The client sat across from me, frustrated. Three contractors had already told him the same thing: to upgrade his building’s thermal performance, he’d need to replace the entire roof structure. The concrete purlins had to go.

But here’s what bothered me: the purlins were perfectly sound. Those concrete purlins had been holding up that roof for decades without issue. The problem wasn’t structural integrity. The problem was that nobody knew how to fix modern insulated roof panels to concrete without drilling into it.

And drilling into compressed concrete purlins? That’s not just risky. It’s a disaster waiting to happen.
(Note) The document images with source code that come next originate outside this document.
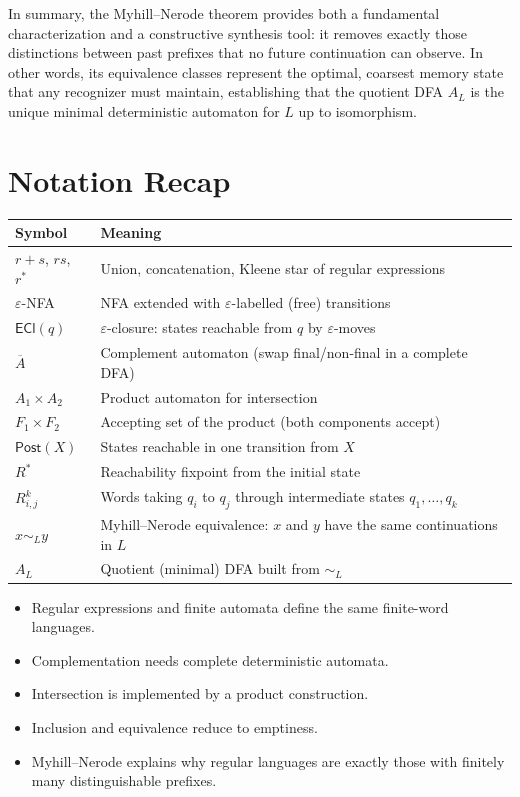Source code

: \medskip\noindent
In summary, the Myhill--Nerode theorem provides both a fundamental characterization and a constructive synthesis tool: it removes exactly those distinctions between past prefixes that no future continuation can observe. In other words, its equivalence classes represent the optimal, coarsest memory state that any recognizer must maintain, establishing that the quotient DFA $A_L$ is the unique minimal deterministic automaton for $L$ up to isomorphism.

\section*{Notation Recap}

\begin{center}
\begin{tabular}{@{}ll@{}}
\toprule
Symbol & Meaning \\
\midrule
$r+s$, $rs$, $r^*$ & Union, concatenation, Kleene star of regular expressions \\
$\varepsilon$-NFA & NFA extended with $\varepsilon$-labelled (free) transitions \\
$\mathsf{ECl}(q)$ & $\varepsilon$-closure: states reachable from $q$ by $\varepsilon$-moves \\
$\overline{A}$ & Complement automaton (swap final/non-final in a complete DFA) \\
$A_1\times A_2$ & Product automaton for intersection \\
$F_1\times F_2$ & Accepting set of the product (both components accept) \\
$\mathsf{Post}(X)$ & States reachable in one transition from $X$ \\
$R^*$ & Reachability fixpoint from the initial state \\
$R_{i,j}^k$ & Words taking $q_i$ to $q_j$ through intermediate states $q_1,\ldots,q_k$ \\
$x\sim_L y$ & Myhill--Nerode equivalence: $x$ and $y$ have the same continuations in $L$ \\
$A_L$ & Quotient (minimal) DFA built from $\sim_L$ \\
\bottomrule
\end{tabular}
\end{center}

\begin{summarybox}
\begin{itemize}[nosep]
  \item Regular expressions and finite automata define the same finite-word languages.
  \item Complementation needs complete deterministic automata.
  \item Intersection is implemented by a product construction.
  \item Inclusion and equivalence reduce to emptiness.
  \item Myhill--Nerode explains why regular languages are exactly those with finitely many distinguishable prefixes.
\end{itemize}
\end{summarybox}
One Case Study of a Concrete Roof Refurbishment Failing

I already knew it was a bad idea. But watching what happened when someone tried it anyway reinforced exactly why you can’t take shortcuts with concrete purlins.

A few years back, a contractor replaced a flat roof with a pitched roof on a busy shopping center. They secured the new substructure to the concrete deck with concrete Tek screws. Standard practice, they thought.

During a moderate wind storm, the entire roof blew off.

The shopping center shut down for weeks. If that structure had fallen on pedestrians, people could have been critically injured or killed. The contractor faced massive liability. The building owner faced enormous costs.

All because someone drilled into concrete without understanding what happens inside that material.

Why You Can’t Drill Into Concrete Purlins

Here’s what most contractors miss:

Concrete purlins contain tensioned steel rods running through them. When you drill and attempt to fix screws, the screw hits these rods. This damages the tensioned steel and prevents the screw from seating fully. You can’t get a proper fixing.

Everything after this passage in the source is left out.